About this task.
Give the line containing "make use of" again, exactly, along with all later lines of the entries, through the last one.

Dataset excerpts:
--- START ---

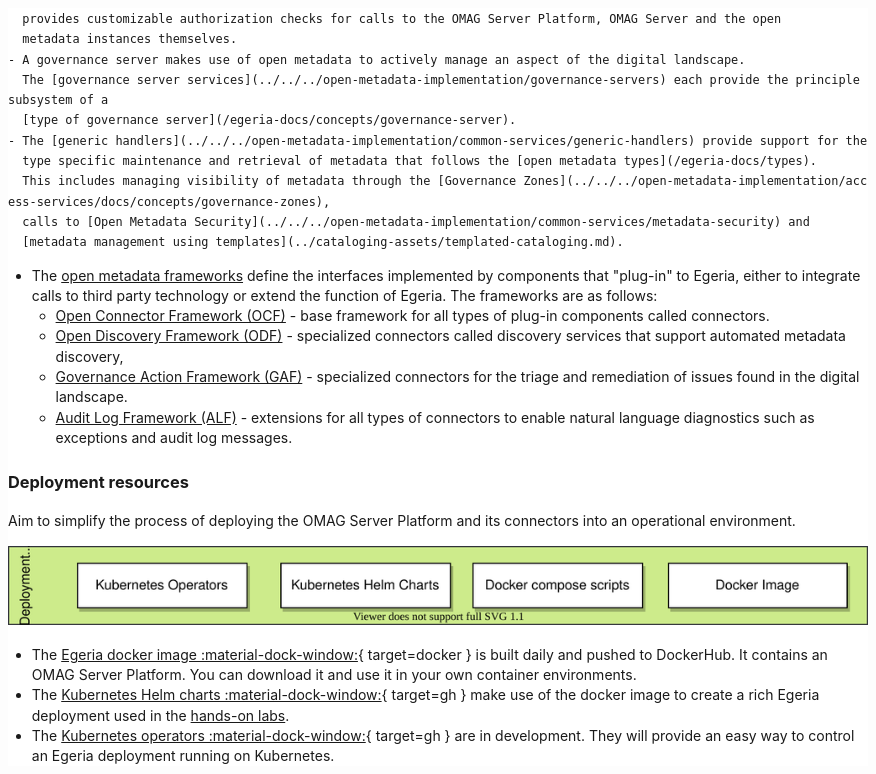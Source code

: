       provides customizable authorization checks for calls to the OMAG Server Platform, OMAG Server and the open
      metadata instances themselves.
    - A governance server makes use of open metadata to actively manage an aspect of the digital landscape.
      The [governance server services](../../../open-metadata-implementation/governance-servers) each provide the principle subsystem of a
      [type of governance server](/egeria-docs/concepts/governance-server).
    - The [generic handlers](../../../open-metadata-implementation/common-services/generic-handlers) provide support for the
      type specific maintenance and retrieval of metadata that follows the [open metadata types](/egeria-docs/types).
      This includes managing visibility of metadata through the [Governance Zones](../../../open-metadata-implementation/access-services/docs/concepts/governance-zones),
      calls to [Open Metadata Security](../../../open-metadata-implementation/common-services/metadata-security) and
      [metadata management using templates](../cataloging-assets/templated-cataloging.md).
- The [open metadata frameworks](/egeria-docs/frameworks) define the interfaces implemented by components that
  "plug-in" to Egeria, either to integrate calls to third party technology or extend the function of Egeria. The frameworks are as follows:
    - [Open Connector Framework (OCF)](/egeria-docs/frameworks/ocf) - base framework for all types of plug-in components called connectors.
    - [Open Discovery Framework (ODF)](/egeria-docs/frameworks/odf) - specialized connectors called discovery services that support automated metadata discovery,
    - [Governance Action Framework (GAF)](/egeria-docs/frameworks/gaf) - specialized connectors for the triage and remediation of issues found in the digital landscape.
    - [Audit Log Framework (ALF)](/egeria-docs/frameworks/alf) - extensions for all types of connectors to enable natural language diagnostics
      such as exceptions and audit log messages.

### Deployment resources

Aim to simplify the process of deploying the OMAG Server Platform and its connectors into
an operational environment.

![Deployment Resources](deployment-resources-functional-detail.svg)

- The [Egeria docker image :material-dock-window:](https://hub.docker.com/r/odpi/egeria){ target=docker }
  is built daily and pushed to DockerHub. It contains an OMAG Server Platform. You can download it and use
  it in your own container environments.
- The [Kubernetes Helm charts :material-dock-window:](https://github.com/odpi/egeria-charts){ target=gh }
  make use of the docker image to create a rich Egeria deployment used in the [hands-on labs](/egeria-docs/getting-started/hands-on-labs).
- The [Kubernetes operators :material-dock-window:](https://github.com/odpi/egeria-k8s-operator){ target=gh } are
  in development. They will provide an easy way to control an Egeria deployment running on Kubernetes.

--- END ---

Solution for this problem.
  make use of the docker image to create a rich Egeria deployment used in the [hands-on labs](/egeria-docs/getting-started/hands-on-labs).
- The [Kubernetes operators :material-dock-window:](https://github.com/odpi/egeria-k8s-operator){ target=gh } are
  in development. They will provide an easy way to control an Egeria deployment running on Kubernetes.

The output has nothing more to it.